- Bad Tax Preparers: What to Watch Out For. What to Do If You Have One.
- February 25, 2014 | Author: Bradley Conway
- Law Firm: Bailey & Galyen, Attorneys at Law - Dallas Office
Guess what? It’s tax season again and you know what that means? Guys dressed up as the Statue of Liberty will be standing by the side of the road to lure you into their tax preparation offices.
Now, not all tax preparers are bad, but you should be cautious of who you choose to prepare your tax returns. I get a ton of calls every year from people who’ve had their refunds stolen or had more money than they were told it would cost taken out of their return. There are a few things you can do to protect yourself:
1) Get everything in writing. A lot of problems are caused when the terms of your deal with the tax preparer are left to mere words. If you have a written copy of what the preparer promises to do and what the preparer is charging, you’ll have a much easier time proving that to the police, IRS, or a judge should things go south.
2) Pay them up front. I know a lot of people prefer to let the preparer take their fee out of the refund, but it’s another place where people get cheated all the time. You don’t want the tax preparer to have control over your money when it comes in. People get tempted and if they’ve gotten away with it before, they’ll most certainly try to get away with it again.
3) Review your return. Every tax return requires that the taxpayer sign it, whether it’s pen to paper or electronically. When you sign your tax return you are telling the government that you’ve reviewed all the information and, to the best of your knowledge, it’s correct. I know a lot of people don’t understand the tax part of it, but you can make sure that, if you’re getting a refund direct deposited, that the account number and routing number just above the signature block are correct.
4) Get a copy of everything. This is the only way to truly protect yourself. Get a copy of the contract. Get a copy of your completed return. This will help you protect your refund and at least give you a chance to get your stolen money back.

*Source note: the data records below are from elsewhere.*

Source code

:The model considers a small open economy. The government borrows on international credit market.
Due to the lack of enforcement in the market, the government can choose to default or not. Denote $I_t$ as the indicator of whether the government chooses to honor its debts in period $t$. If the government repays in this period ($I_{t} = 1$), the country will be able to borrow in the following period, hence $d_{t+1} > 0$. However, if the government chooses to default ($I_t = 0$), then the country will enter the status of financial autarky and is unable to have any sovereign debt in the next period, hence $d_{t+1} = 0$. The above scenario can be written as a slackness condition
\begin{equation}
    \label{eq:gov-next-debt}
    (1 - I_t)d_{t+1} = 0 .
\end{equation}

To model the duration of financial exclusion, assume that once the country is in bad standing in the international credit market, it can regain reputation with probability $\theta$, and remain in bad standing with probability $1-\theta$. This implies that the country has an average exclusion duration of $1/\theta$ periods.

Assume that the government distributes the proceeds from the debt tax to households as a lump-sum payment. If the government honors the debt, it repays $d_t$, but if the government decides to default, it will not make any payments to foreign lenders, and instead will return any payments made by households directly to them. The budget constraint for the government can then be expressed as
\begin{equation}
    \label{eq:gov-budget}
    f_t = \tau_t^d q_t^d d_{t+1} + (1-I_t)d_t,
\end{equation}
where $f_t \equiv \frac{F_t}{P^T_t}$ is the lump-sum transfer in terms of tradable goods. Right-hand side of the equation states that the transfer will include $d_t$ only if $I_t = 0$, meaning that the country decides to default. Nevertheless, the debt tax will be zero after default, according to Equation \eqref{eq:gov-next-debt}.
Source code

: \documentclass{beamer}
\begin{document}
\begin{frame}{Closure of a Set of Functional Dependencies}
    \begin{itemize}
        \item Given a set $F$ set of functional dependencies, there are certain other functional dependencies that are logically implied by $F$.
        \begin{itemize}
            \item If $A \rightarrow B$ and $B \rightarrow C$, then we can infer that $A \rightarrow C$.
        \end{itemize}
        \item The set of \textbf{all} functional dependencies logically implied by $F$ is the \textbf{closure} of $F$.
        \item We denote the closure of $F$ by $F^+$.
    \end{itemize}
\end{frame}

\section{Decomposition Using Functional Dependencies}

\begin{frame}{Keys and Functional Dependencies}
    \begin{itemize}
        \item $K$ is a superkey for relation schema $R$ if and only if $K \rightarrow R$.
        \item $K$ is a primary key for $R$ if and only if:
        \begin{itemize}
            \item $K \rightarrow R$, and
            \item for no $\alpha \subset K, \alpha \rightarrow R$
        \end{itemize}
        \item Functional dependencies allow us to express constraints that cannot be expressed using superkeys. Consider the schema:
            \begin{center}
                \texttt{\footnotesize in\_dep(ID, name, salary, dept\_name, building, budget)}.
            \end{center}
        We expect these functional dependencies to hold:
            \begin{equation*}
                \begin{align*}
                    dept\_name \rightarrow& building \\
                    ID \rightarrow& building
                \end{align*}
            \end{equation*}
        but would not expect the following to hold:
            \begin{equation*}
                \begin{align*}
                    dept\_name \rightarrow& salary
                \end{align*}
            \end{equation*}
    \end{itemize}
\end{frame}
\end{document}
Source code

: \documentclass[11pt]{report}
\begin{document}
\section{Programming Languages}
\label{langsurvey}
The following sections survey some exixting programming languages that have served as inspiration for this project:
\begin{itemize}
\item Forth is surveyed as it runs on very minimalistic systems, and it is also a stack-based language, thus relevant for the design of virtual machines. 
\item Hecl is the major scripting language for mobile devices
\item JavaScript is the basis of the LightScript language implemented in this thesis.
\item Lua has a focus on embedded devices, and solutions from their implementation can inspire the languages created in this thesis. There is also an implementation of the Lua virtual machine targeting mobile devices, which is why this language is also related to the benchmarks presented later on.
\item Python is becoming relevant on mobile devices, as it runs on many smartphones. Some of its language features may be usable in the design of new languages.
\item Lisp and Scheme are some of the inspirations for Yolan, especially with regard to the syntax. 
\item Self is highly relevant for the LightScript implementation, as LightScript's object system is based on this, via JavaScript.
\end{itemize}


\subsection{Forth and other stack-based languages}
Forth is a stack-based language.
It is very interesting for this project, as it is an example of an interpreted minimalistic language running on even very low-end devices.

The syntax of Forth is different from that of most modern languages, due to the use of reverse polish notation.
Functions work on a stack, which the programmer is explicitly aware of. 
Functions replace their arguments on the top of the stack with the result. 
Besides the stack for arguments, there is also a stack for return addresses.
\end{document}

I can hear you thinking. You’re thinking, “But, Brad, what do I do if I’ve already been scammed?”
The IRS is not going to be super helpful. Once they send out the return they’re not going to bother helping you get it back. You can file a Form 14157 to let the IRS know that the preparer you used is stealing returns, but, that’s not going to help you get your return back, but it might keep the same thing from happening to others.
Another option is to contact the local police and file a report. Again, the police may not be very helpful and may tell you that it’s a civil matter. The end result is that, once again, nothing gets done.
Your only other options are to file a small claims suit yourself or to contact a lawyer and have them write a letter to file a suit on your behalf. Letter writing isn’t too expensive, but filing a suit might be. Regardless, neither method is assured to get your return back. Even if you get a judgment, getting that money out of them might be a problem.
Overall, it’s just best to be careful. Know who’s doing your taxes and know where your refund is going. If you have IRS problems created by a bad preparer, contact a tax professional ASAP. Ignoring an IRS problem will never make things better.